Martin Parr ne porte pourtant jamais dans son œil de jugement supérieur ou de méchanceté gratuite. Il capte les improbables attitudes d’un monde rassuré par les conventions, les douteuses postures de diverses communautés, quelles qu’elles soient (religieuses, touristiques, bourgeoises…), qui adoptent toutes la conduite qui rassure, jusqu’à en perdre le bon sens. Jamais méprisant, il garde une bienveillance agréable qui donne à ses clichés un ton sucré gourmand, une friandise qu’on apprécie sans culpabilité : se moquer des défauts des autres, jusqu’à trouver dans un des autres clichés l’absurde qui nous caractérise à notre tour. On rit d’autant plus fort de soi qu’on a ri des autres. Et inversement.

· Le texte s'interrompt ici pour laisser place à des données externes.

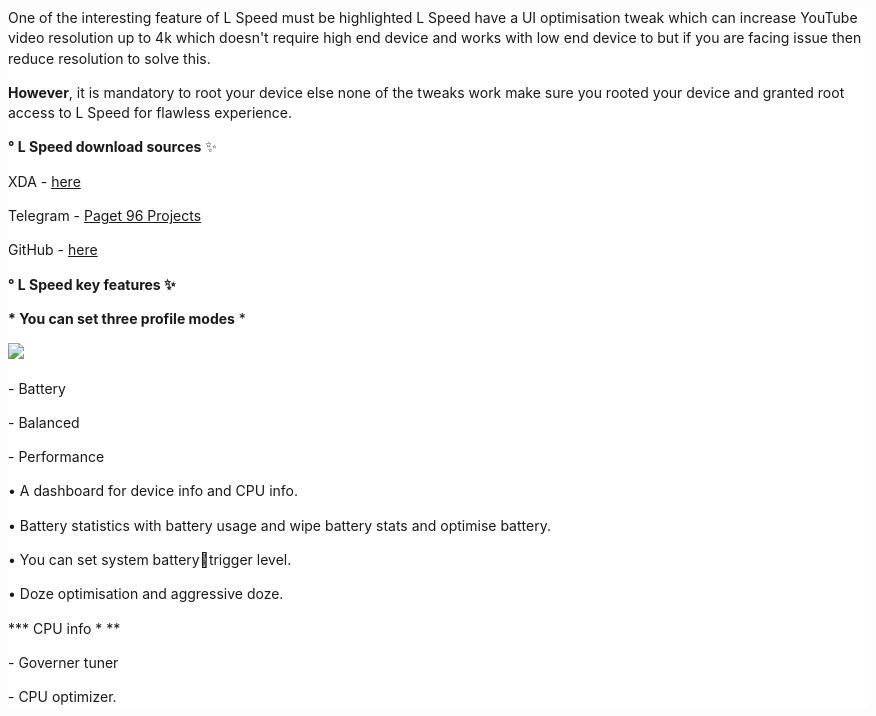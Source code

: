   

One of the interesting feature of L Speed must be highlighted L Speed have a UI optimisation tweak which can increase YouTube video resolution up to 4k which doesn't require high end device and works with low end device to but if you are facing issue then reduce resolution to solve this.

  

**However**, it is mandatory to root your device else none of the tweaks work make sure you rooted your device and granted root access to L Speed for flawless experience.  

  

**° L Speed download sources** ✨

  

XDA - [here](https://forum.xda-developers.com/t/l-speed-release-notes-stable.3557312/)

  

Telegram - [Paget 96 Projects](http://@paget96_projects_channel)

  

GitHub - [here](https://github.com/Paget96/LSpeed) 

  

**° L Speed key features ✨**

**\* You can set three profile modes** \*

  

 ![](https://lh3.googleusercontent.com/-uuC5itsFK-I/X-iBqX9v23I/AAAAAAAACaA/DHSS6vraMDQdtxs2Kjkyfetq7QpZcMOowCLcBGAsYHQ/s1600/1609073061205288-1.png) 

  

\- Battery

\- Balanced

\- Performance

  

• A dashboard for device info and CPU info.

  

• Battery statistics with battery usage and wipe battery stats and optimise battery.

  

• You can set system battery🔋trigger level.

  

• Doze optimisation and aggressive doze.

  

**\* CPU info \* **

  

\- Governer tuner

\- CPU optimizer.

  
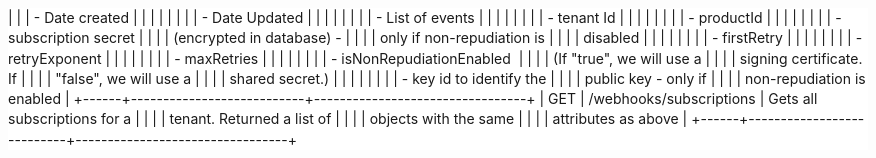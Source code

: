 |      |                           | -   Date created                |
|      |                           |                                 |
|      |                           | -   Date Updated                |
|      |                           |                                 |
|      |                           | -   List of events              |
|      |                           |                                 |
|      |                           | -   tenant Id                   |
|      |                           |                                 |
|      |                           | -   productId                   |
|      |                           |                                 |
|      |                           | -   subscription secret         |
|      |                           |     (encrypted in database) -   |
|      |                           |     only if non-repudiation is  |
|      |                           |     disabled                    |
|      |                           |                                 |
|      |                           | -   firstRetry                  |
|      |                           |                                 |
|      |                           | -   retryExponent               |
|      |                           |                                 |
|      |                           | -   maxRetries                  |
|      |                           |                                 |
|      |                           | -   isNonRepudiationEnabled     |
|      |                           |     (If "true", we will use a   |
|      |                           |     signing certificate. If     |
|      |                           |     "false", we will use a      |
|      |                           |     shared secret.)             |
|      |                           |                                 |
|      |                           | -   key id to identify the      |
|      |                           |     public key - only if        |
|      |                           |     non-repudiation is enabled  |
+------+---------------------------+---------------------------------+
| GET  | /webhooks/subscriptions   | Gets all subscriptions for a    |
|      |                           | tenant. Returned a list of      |
|      |                           | objects with the same           |
|      |                           | attributes as above             |
+------+---------------------------+---------------------------------+
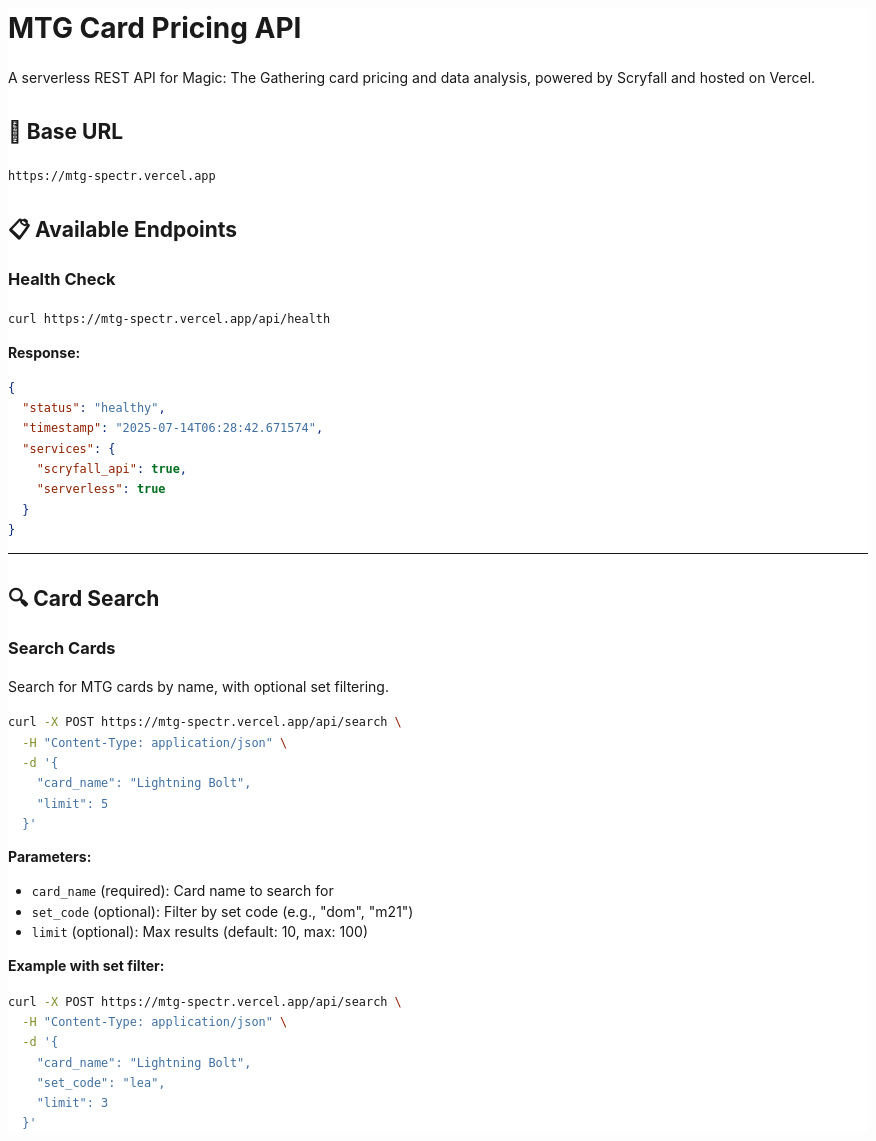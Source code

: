# MTG Card Pricing API

A serverless REST API for Magic: The Gathering card pricing and data analysis, powered by Scryfall and hosted on Vercel.

## 🚀 Base URL

```
https://mtg-spectr.vercel.app
```

## 📋 Available Endpoints

### Health Check
```bash
curl https://mtg-spectr.vercel.app/api/health
```

**Response:**
```json
{
  "status": "healthy",
  "timestamp": "2025-07-14T06:28:42.671574",
  "services": {
    "scryfall_api": true,
    "serverless": true
  }
}
```

---

## 🔍 Card Search

### Search Cards
Search for MTG cards by name, with optional set filtering.

```bash
curl -X POST https://mtg-spectr.vercel.app/api/search \
  -H "Content-Type: application/json" \
  -d '{
    "card_name": "Lightning Bolt",
    "limit": 5
  }'
```

**Parameters:**
- `card_name` (required): Card name to search for
- `set_code` (optional): Filter by set code (e.g., "dom", "m21")
- `limit` (optional): Max results (default: 10, max: 100)

**Example with set filter:**
```bash
curl -X POST https://mtg-spectr.vercel.app/api/search \
  -H "Content-Type: application/json" \
  -d '{
    "card_name": "Lightning Bolt",
    "set_code": "lea",
    "limit": 3
  }'
```
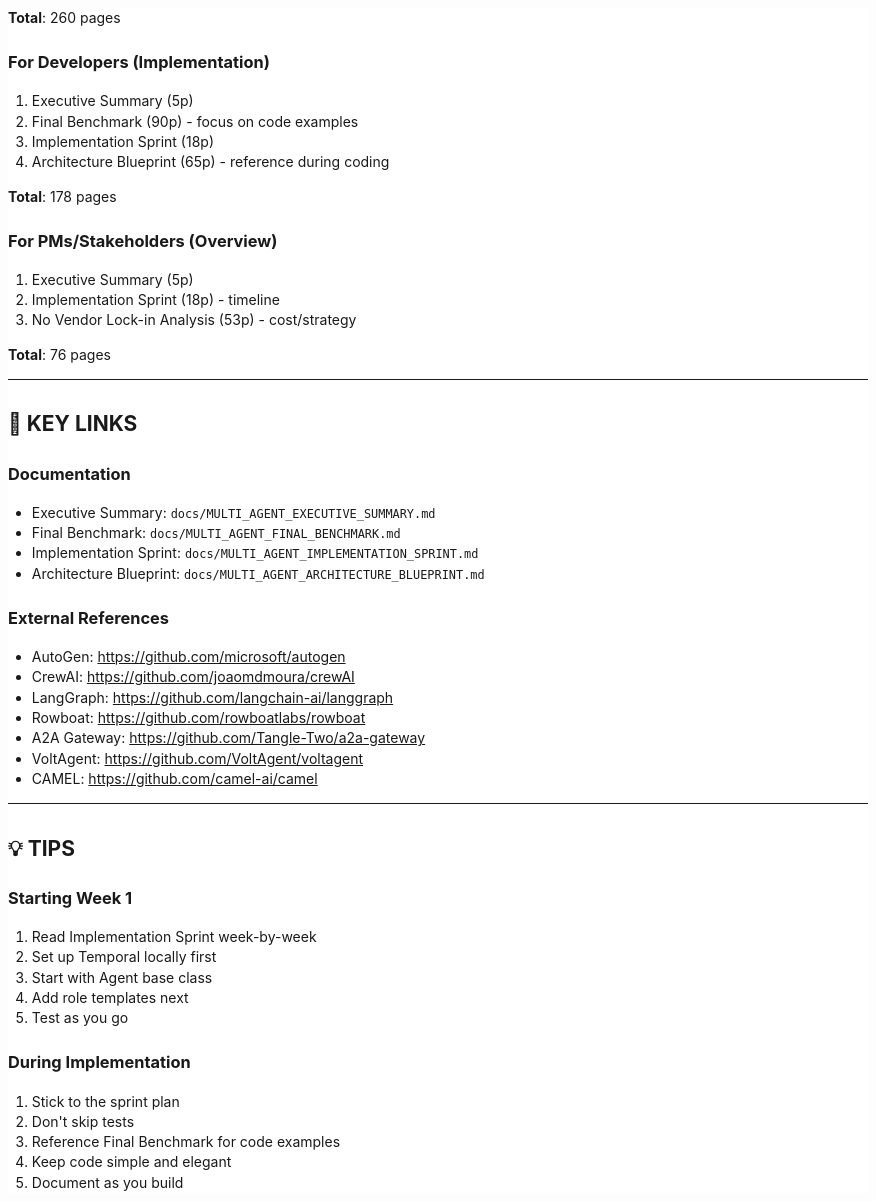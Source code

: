 **Total**: 260 pages

### **For Developers** (Implementation)
1. Executive Summary (5p)
2. Final Benchmark (90p) - focus on code examples
3. Implementation Sprint (18p)
4. Architecture Blueprint (65p) - reference during coding

**Total**: 178 pages

### **For PMs/Stakeholders** (Overview)
1. Executive Summary (5p)
2. Implementation Sprint (18p) - timeline
3. No Vendor Lock-in Analysis (53p) - cost/strategy

**Total**: 76 pages

---

## 🔗 KEY LINKS

### **Documentation**
- Executive Summary: `docs/MULTI_AGENT_EXECUTIVE_SUMMARY.md`
- Final Benchmark: `docs/MULTI_AGENT_FINAL_BENCHMARK.md`
- Implementation Sprint: `docs/MULTI_AGENT_IMPLEMENTATION_SPRINT.md`
- Architecture Blueprint: `docs/MULTI_AGENT_ARCHITECTURE_BLUEPRINT.md`

### **External References**
- AutoGen: https://github.com/microsoft/autogen
- CrewAI: https://github.com/joaomdmoura/crewAI
- LangGraph: https://github.com/langchain-ai/langgraph
- Rowboat: https://github.com/rowboatlabs/rowboat
- A2A Gateway: https://github.com/Tangle-Two/a2a-gateway
- VoltAgent: https://github.com/VoltAgent/voltagent
- CAMEL: https://github.com/camel-ai/camel

---

## 💡 TIPS

### **Starting Week 1**
1. Read Implementation Sprint week-by-week
2. Set up Temporal locally first
3. Start with Agent base class
4. Add role templates next
5. Test as you go

### **During Implementation**
1. Stick to the sprint plan
2. Don't skip tests
3. Reference Final Benchmark for code examples
4. Keep code simple and elegant
5. Document as you build
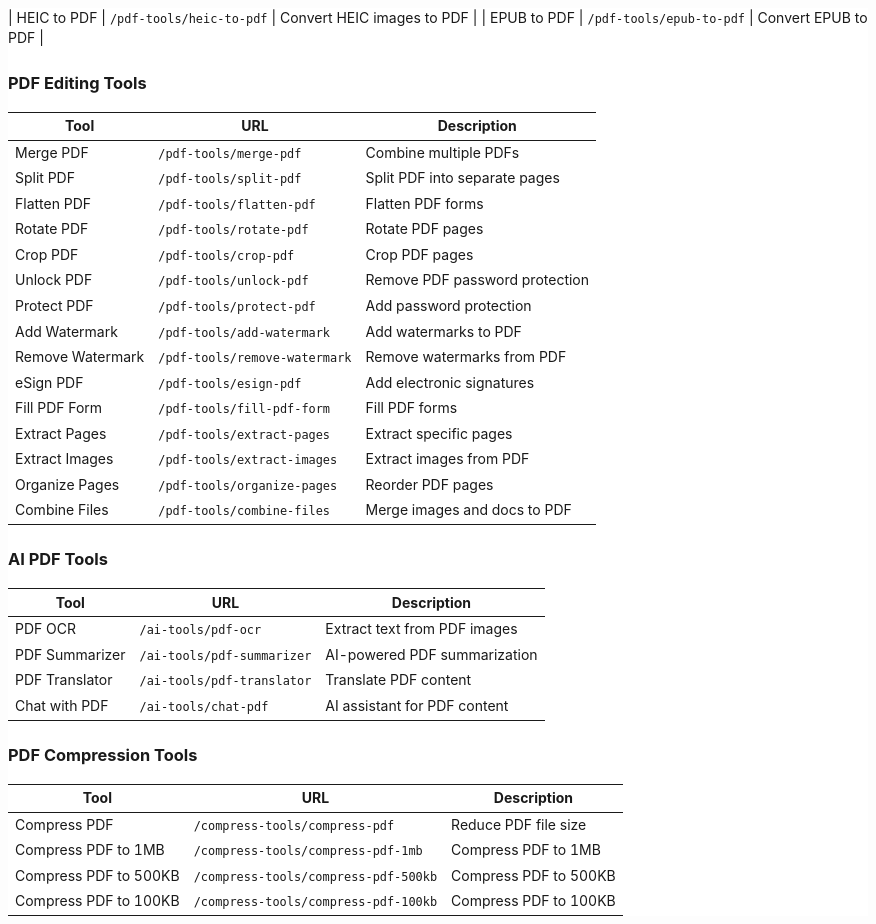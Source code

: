 | HEIC to PDF | `/pdf-tools/heic-to-pdf` | Convert HEIC images to PDF |
| EPUB to PDF | `/pdf-tools/epub-to-pdf` | Convert EPUB to PDF |

### PDF Editing Tools
| Tool | URL | Description |
|------|-----|-------------|
| Merge PDF | `/pdf-tools/merge-pdf` | Combine multiple PDFs |
| Split PDF | `/pdf-tools/split-pdf` | Split PDF into separate pages |
| Flatten PDF | `/pdf-tools/flatten-pdf` | Flatten PDF forms |
| Rotate PDF | `/pdf-tools/rotate-pdf` | Rotate PDF pages |
| Crop PDF | `/pdf-tools/crop-pdf` | Crop PDF pages |
| Unlock PDF | `/pdf-tools/unlock-pdf` | Remove PDF password protection |
| Protect PDF | `/pdf-tools/protect-pdf` | Add password protection |
| Add Watermark | `/pdf-tools/add-watermark` | Add watermarks to PDF |
| Remove Watermark | `/pdf-tools/remove-watermark` | Remove watermarks from PDF |
| eSign PDF | `/pdf-tools/esign-pdf` | Add electronic signatures |
| Fill PDF Form | `/pdf-tools/fill-pdf-form` | Fill PDF forms |
| Extract Pages | `/pdf-tools/extract-pages` | Extract specific pages |
| Extract Images | `/pdf-tools/extract-images` | Extract images from PDF |
| Organize Pages | `/pdf-tools/organize-pages` | Reorder PDF pages |
| Combine Files | `/pdf-tools/combine-files` | Merge images and docs to PDF |

### AI PDF Tools
| Tool | URL | Description |
|------|-----|-------------|
| PDF OCR | `/ai-tools/pdf-ocr` | Extract text from PDF images |
| PDF Summarizer | `/ai-tools/pdf-summarizer` | AI-powered PDF summarization |
| PDF Translator | `/ai-tools/pdf-translator` | Translate PDF content |
| Chat with PDF | `/ai-tools/chat-pdf` | AI assistant for PDF content |

### PDF Compression Tools
| Tool | URL | Description |
|------|-----|-------------|
| Compress PDF | `/compress-tools/compress-pdf` | Reduce PDF file size |
| Compress PDF to 1MB | `/compress-tools/compress-pdf-1mb` | Compress PDF to 1MB |
| Compress PDF to 500KB | `/compress-tools/compress-pdf-500kb` | Compress PDF to 500KB |
| Compress PDF to 100KB | `/compress-tools/compress-pdf-100kb` | Compress PDF to 100KB |

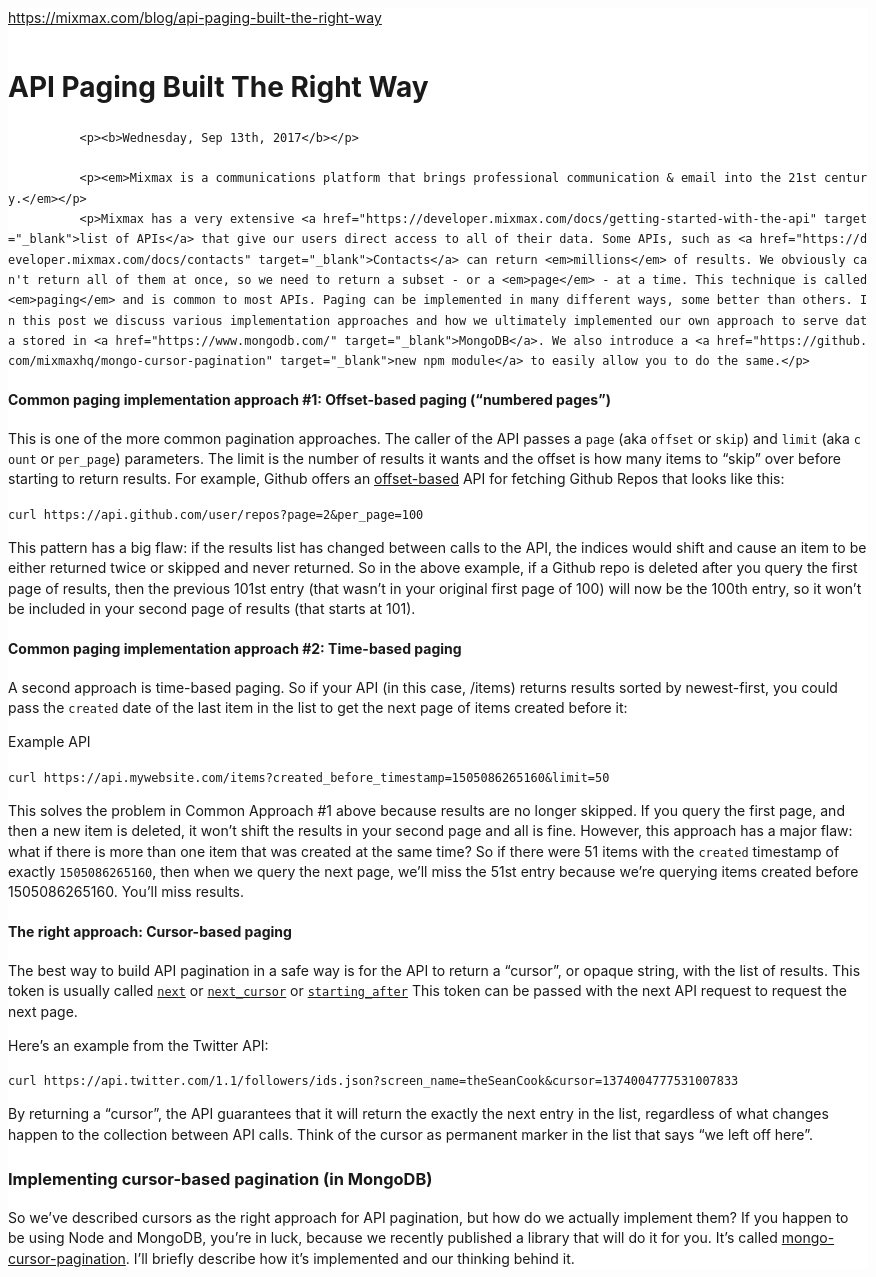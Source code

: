 <a href="https://mixmax.com/blog/api-paging-built-the-right-way">https://mixmax.com/blog/api-paging-built-the-right-way</a><div id="articleHeader"><h1>API Paging Built The Right Way</h1></div>

          
            
              <p><b>Wednesday, Sep 13th, 2017</b></p>

              <p><em>Mixmax is a communications platform that brings professional communication & email into the 21st century.</em></p>
              <p>Mixmax has a very extensive <a href="https://developer.mixmax.com/docs/getting-started-with-the-api" target="_blank">list of APIs</a> that give our users direct access to all of their data. Some APIs, such as <a href="https://developer.mixmax.com/docs/contacts" target="_blank">Contacts</a> can return <em>millions</em> of results. We obviously can't return all of them at once, so we need to return a subset - or a <em>page</em> - at a time. This technique is called <em>paging</em> and is common to most APIs. Paging can be implemented in many different ways, some better than others. In this post we discuss various implementation approaches and how we ultimately implemented our own approach to serve data stored in <a href="https://www.mongodb.com/" target="_blank">MongoDB</a>. We also introduce a <a href="https://github.com/mixmaxhq/mongo-cursor-pagination" target="_blank">new npm module</a> to easily allow you to do the same.</p>
<h4>Common paging implementation approach #1: Offset-based paging (“numbered pages”)</h4>
<p>This is one of the more common pagination approaches. The caller of the API passes a <code>page</code>  (aka <code>offset</code> or <code>skip</code>) and <code>limit</code> (aka <code>count</code> or <code>per_page</code>) parameters. The limit is the number of results it wants and the offset is how many items to “skip” over before starting to return results. For example, Github offers an <a href="https://developer.github.com/v3/#pagination" target="_blank">offset-based</a> API for fetching Github Repos that looks like this:</p>
<p><code>curl https://api.github.com/user/repos?page=2&per_page=100</code></p>
<p>This pattern has a big flaw: if the results list has changed between calls to the API, the indices would shift and cause an item to be either returned twice or skipped and never returned. So in the above example, if a Github repo is deleted after you query the first page of results, then the previous 101st entry (that wasn’t in your original first page of 100) will now be the 100th entry, so it won’t be included in your second page of results (that starts at 101).</p>
<h4>Common paging implementation approach #2: Time-based paging</h4>
<p>A second approach is time-based paging. So if your API (in this case, /items) returns results sorted by newest-first, you could pass the <code>created</code> date of the last item in the list to get the next page of items created before it:</p>
<p>Example API</p>
<p><code>curl https://api.mywebsite.com/items?created_before_timestamp=1505086265160&limit=50</code></p>
<p>This solves the problem in Common Approach #1 above because results are no longer skipped. If you query the first page, and then a new item is deleted, it won’t shift the results in your second page and all is fine. However, this approach has a major flaw: what if there is more than one item that was created at the same time? So if there were 51 items with the <code>created</code> timestamp of exactly <code>1505086265160</code>, then when we query the next page, we’ll miss the 51st entry because we’re querying items created before 1505086265160. You’ll miss results.</p>
<h4>The right approach: Cursor-based paging</h4>
<p>The best way to build API pagination in a safe way is for the API to return a “cursor”, or opaque string, with the list of results. This token is usually called <a href="https://developer.mixmax.com/docs/getting-started-with-the-api#pagination" target="_blank"><code>next</code></a> or <a href="https://dev.twitter.com/overview/api/cursoring" target="_blank"><code>next_cursor</code></a> or <a href="https://stripe.com/docs/api#pagination-starting_after" target="_blank"><code>starting_after</code></a> This token can be passed with the next API request to request the next page.</p>
<p>Here’s an example from the Twitter API:</p>
<p><code>curl https://api.twitter.com/1.1/followers/ids.json?screen_name=theSeanCook&cursor=1374004777531007833</code></p>
<p>By returning a “cursor”, the API guarantees that it will return the exactly the next entry in the list, regardless of what changes happen to the collection between API calls. Think of the cursor as permanent marker in the list that says “we left off here”.</p>
<h3>Implementing cursor-based pagination (in MongoDB)</h3>
<p>So we’ve described cursors as the right approach for API pagination, but how do we actually implement them? If you happen to be using Node and MongoDB, you’re in luck, because we recently published a library that will do it for you. It’s called <a href="https://github.com/mixmaxhq/mongo-cursor-pagination" target="_blank">mongo-cursor-pagination</a>. I’ll briefly describe how it’s implemented and our thinking behind it.</p>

Travers croqués, en vrac: Le touriste et son admirable capacité à adopter sans retenue la balise ; paradoxale attitude pour celui qui cherche à découvrir, il passe son temps à se fondre dans une masse nourrie aux mêmes repères. Capable d’attendre des heures sous la pluie pour être là où il faut être, au lieu de se perdre ailleurs (Notre-Dame de Paris), de s’agglutiner jusqu’à l’entassement autour d’un arrêt de bus, alors qu’autour un immense espace l’appelle, ou capable encore de s’afficher derrière des grillages comme un troupeau gardé par deux chimères, le touriste assume la perte de son individualité au profit du groupe et d’une culture partagée, semble-t-il. Parr se moque ainsi des parcours touristiques aux signaux bien trop définis, et de l’attitude prudente des touristes, rassurés à l’idée de les suivre : qui ne s’est pas retrouvé un jour coincé dans ces chemins du collectif, jusqu’à se rendre compte de l’incongruité de la situation ?

Ou encore:
La bourgeoise botoxée enfermée dans des codes absurdes révèle l’oeil malin du photographe, qui chasse aussi le ridicule du communautarisme social : en affichant avec outrance son appartenance au groupe, elle est rejetée -c’est bien ce qu’elle recherche- par ceux qui n’appartiennent pas à la tribu. Aussi ridicule que volontaire, la démarche est sans doute identique pour toute communauté…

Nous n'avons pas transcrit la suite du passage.